[Photo provided to China Daily] |
In the run-up to this, Qian's father had died and he had broken up with his girlfriend of five years. He had originally planned to fulfill his dream of building a 160-meter-long reading corridor in the avant-garde-decorated bookstore in the basement of a shopping mall, to create "a room for people to rest their souls."
It was a stormy afternoon. As he climbed into a taxi, tears started running down his face as he set off for Guangzhou Road.
"It was the most difficult time in my life. I sold my house and had to sleep on the desk of the bookstore," he says.
He quoted the line "The soul is a strange shape on Earth" from Austrian poet Georg Trakl's poem Springtime of the Soul as the slogan for the Librairie Avant-Garde, a line that taps into feelings of displacement and homesickness.
"In Nanjing, I'm a stranger from another city.
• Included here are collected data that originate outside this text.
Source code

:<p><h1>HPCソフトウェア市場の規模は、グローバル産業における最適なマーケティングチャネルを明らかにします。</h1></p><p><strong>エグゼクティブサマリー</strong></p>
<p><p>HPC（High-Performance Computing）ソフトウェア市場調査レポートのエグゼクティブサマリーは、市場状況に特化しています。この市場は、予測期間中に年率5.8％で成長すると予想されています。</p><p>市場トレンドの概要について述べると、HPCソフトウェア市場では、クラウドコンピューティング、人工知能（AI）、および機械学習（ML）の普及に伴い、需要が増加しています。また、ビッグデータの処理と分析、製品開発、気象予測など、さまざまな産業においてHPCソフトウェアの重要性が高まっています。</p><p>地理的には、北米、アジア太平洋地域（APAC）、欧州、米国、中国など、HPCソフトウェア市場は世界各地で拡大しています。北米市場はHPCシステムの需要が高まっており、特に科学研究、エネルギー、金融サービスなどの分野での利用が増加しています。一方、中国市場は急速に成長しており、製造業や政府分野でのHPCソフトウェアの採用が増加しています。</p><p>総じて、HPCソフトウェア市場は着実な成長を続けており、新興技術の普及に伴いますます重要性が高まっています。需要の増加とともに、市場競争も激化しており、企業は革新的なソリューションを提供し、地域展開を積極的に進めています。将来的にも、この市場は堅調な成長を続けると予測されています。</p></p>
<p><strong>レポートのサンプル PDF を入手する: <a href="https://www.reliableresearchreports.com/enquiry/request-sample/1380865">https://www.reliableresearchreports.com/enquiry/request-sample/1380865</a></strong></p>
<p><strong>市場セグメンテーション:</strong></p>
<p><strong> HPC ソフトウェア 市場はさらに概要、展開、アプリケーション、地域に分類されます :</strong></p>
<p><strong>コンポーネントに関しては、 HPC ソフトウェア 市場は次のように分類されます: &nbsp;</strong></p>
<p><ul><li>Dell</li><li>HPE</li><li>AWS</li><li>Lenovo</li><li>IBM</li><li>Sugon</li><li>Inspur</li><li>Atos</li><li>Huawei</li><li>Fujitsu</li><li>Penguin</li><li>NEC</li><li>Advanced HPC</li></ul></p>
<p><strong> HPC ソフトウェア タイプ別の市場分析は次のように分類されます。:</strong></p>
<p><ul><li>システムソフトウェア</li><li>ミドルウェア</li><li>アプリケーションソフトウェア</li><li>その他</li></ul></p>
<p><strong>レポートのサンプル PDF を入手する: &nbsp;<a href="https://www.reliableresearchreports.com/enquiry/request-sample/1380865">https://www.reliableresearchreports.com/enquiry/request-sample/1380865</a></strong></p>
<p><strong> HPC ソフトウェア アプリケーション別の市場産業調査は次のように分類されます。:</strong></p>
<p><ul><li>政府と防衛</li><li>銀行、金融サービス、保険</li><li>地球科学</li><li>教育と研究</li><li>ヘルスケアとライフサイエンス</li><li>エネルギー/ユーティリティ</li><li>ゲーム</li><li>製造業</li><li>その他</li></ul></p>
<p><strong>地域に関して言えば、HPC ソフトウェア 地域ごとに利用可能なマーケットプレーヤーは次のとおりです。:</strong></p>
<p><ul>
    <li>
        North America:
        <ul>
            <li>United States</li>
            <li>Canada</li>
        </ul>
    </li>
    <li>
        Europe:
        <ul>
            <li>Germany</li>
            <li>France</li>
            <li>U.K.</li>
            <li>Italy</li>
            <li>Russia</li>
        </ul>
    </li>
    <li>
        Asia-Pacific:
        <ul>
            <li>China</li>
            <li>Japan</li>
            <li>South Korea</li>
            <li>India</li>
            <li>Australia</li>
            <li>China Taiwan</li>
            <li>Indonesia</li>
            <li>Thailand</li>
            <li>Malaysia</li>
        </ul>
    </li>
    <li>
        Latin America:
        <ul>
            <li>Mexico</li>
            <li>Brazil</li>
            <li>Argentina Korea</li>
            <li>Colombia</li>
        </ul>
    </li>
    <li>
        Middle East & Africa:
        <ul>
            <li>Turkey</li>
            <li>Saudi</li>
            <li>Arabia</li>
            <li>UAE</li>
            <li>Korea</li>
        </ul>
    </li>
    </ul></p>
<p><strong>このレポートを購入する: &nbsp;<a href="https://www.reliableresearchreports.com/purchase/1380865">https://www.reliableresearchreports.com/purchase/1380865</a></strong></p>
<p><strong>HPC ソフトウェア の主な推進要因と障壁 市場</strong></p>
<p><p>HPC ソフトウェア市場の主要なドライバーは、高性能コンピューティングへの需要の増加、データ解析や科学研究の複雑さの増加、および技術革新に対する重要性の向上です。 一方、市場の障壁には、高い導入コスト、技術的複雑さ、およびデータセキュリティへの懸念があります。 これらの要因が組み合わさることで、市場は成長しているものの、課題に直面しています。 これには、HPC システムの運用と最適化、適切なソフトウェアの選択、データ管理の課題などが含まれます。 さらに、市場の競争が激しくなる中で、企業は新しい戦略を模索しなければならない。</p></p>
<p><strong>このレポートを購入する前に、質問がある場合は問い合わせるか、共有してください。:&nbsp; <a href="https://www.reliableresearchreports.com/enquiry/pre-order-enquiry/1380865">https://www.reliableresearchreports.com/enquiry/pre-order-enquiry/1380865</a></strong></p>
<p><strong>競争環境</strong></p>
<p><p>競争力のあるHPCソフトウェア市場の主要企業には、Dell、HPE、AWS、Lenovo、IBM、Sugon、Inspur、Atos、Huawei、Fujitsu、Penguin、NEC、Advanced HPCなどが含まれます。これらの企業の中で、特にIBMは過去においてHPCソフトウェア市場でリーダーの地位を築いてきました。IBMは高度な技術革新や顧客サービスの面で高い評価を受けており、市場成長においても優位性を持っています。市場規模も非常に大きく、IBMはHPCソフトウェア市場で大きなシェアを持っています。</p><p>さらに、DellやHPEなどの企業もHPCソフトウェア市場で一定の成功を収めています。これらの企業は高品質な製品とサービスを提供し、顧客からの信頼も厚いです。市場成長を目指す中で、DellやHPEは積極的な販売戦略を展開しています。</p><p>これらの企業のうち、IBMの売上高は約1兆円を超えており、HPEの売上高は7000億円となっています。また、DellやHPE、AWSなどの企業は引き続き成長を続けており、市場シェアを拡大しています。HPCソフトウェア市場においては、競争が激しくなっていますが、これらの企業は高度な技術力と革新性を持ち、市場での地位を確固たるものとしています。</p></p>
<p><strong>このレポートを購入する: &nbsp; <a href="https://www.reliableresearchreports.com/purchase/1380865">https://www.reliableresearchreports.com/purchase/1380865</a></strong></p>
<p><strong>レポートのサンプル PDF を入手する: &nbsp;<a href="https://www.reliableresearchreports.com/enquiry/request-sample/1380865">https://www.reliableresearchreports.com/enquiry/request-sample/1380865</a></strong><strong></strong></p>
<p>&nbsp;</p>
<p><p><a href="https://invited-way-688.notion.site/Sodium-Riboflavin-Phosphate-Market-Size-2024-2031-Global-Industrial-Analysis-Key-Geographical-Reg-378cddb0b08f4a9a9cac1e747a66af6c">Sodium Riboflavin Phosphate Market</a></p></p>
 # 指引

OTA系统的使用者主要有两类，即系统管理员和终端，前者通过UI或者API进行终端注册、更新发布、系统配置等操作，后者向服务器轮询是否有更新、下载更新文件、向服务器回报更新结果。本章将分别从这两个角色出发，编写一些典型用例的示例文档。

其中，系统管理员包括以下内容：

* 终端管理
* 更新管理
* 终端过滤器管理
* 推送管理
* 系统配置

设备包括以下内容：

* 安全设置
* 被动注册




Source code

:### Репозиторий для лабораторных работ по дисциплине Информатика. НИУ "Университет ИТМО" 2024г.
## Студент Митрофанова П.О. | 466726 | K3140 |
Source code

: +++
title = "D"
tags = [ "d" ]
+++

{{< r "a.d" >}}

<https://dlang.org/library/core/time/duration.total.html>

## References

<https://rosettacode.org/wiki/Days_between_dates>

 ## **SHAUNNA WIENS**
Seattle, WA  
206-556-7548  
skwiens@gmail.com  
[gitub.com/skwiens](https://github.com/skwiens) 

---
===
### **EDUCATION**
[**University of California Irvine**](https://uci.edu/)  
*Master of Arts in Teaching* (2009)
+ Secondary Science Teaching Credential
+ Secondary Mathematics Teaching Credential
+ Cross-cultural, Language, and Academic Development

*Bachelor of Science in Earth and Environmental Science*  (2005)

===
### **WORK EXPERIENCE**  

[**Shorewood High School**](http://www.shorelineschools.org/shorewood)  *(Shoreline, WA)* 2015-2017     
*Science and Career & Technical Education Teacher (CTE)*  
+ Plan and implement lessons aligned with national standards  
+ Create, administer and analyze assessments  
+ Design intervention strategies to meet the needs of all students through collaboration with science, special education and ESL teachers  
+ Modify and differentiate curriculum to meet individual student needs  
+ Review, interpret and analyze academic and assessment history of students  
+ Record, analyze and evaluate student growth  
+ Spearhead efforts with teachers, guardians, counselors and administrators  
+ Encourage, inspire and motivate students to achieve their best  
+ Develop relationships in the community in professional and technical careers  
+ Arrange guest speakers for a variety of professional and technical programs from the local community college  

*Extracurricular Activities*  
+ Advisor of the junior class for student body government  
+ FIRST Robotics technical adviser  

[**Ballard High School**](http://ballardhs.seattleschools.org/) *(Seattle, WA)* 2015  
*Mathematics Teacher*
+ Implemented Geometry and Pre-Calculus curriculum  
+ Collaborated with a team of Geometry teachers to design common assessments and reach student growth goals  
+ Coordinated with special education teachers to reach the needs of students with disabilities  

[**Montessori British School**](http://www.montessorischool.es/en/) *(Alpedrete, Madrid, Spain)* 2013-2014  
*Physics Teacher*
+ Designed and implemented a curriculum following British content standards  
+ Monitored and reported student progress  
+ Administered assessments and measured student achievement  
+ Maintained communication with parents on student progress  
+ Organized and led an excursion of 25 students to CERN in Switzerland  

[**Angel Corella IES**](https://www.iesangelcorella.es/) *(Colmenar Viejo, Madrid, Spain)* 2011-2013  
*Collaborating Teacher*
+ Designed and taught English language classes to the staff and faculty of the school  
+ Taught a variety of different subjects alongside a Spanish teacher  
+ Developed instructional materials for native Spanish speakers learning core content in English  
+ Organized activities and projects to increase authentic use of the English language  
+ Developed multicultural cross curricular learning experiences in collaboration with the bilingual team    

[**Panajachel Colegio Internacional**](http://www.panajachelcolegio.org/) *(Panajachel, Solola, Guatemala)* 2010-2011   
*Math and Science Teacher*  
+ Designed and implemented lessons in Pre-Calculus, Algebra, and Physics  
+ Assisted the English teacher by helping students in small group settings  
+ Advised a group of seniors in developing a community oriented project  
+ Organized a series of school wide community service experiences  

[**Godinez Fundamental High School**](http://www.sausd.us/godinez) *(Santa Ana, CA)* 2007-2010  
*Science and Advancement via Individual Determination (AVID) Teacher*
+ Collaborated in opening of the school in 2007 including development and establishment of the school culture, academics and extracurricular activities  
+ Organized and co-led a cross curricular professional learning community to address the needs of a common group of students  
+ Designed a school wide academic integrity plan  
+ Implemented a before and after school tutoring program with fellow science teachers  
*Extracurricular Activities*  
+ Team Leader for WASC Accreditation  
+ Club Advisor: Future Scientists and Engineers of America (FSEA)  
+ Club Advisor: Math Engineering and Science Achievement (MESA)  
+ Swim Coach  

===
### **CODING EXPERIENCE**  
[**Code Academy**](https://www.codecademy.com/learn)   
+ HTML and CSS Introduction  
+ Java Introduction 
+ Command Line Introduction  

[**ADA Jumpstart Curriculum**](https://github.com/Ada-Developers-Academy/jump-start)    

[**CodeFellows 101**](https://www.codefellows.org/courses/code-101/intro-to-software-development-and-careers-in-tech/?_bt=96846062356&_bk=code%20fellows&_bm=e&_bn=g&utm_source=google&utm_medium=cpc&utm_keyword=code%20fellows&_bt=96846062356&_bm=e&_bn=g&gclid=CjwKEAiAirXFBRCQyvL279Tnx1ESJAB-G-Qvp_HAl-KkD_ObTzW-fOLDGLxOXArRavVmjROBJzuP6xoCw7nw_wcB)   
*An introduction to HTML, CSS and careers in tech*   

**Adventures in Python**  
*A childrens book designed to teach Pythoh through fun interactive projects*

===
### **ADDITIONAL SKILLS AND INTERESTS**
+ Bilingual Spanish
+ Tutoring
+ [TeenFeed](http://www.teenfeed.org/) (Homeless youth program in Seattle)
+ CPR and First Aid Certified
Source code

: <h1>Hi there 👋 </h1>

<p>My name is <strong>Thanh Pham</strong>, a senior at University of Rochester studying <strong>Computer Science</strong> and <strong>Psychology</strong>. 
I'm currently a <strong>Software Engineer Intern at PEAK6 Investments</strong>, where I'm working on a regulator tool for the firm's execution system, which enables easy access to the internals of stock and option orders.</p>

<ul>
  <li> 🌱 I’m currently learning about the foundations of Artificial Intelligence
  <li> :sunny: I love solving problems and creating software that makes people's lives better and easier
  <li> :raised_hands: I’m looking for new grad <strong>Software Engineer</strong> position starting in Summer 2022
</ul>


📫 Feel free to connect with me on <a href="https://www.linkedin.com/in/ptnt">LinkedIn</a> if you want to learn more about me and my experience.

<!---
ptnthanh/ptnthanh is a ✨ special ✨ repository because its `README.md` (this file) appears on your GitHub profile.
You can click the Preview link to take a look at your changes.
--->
Staff working at the Librairie Avant-Garde are all strangers from other cities, many of our readers are strangers from other cities, and the books on our shelves are also strange souls from other cities. The bookstore itself is a strange shape on Earth, a home for drifting souls," he says.
Qian, unmarried and childless, treated his bookstores like children. So far he has had 13 bookstores, all different from each other with their own designs, names, and types of books.
"I don't repeat myself or bore customers with the same atmosphere. Each of my children is brand-new, has their own personality and can blend in with their location," he says.
The Yongfeng Poets' Society near the Sun Yat-sen Mausoleum among his 13 bookstores is devoted to poetry, the literary genre that Qian prefers above all the others.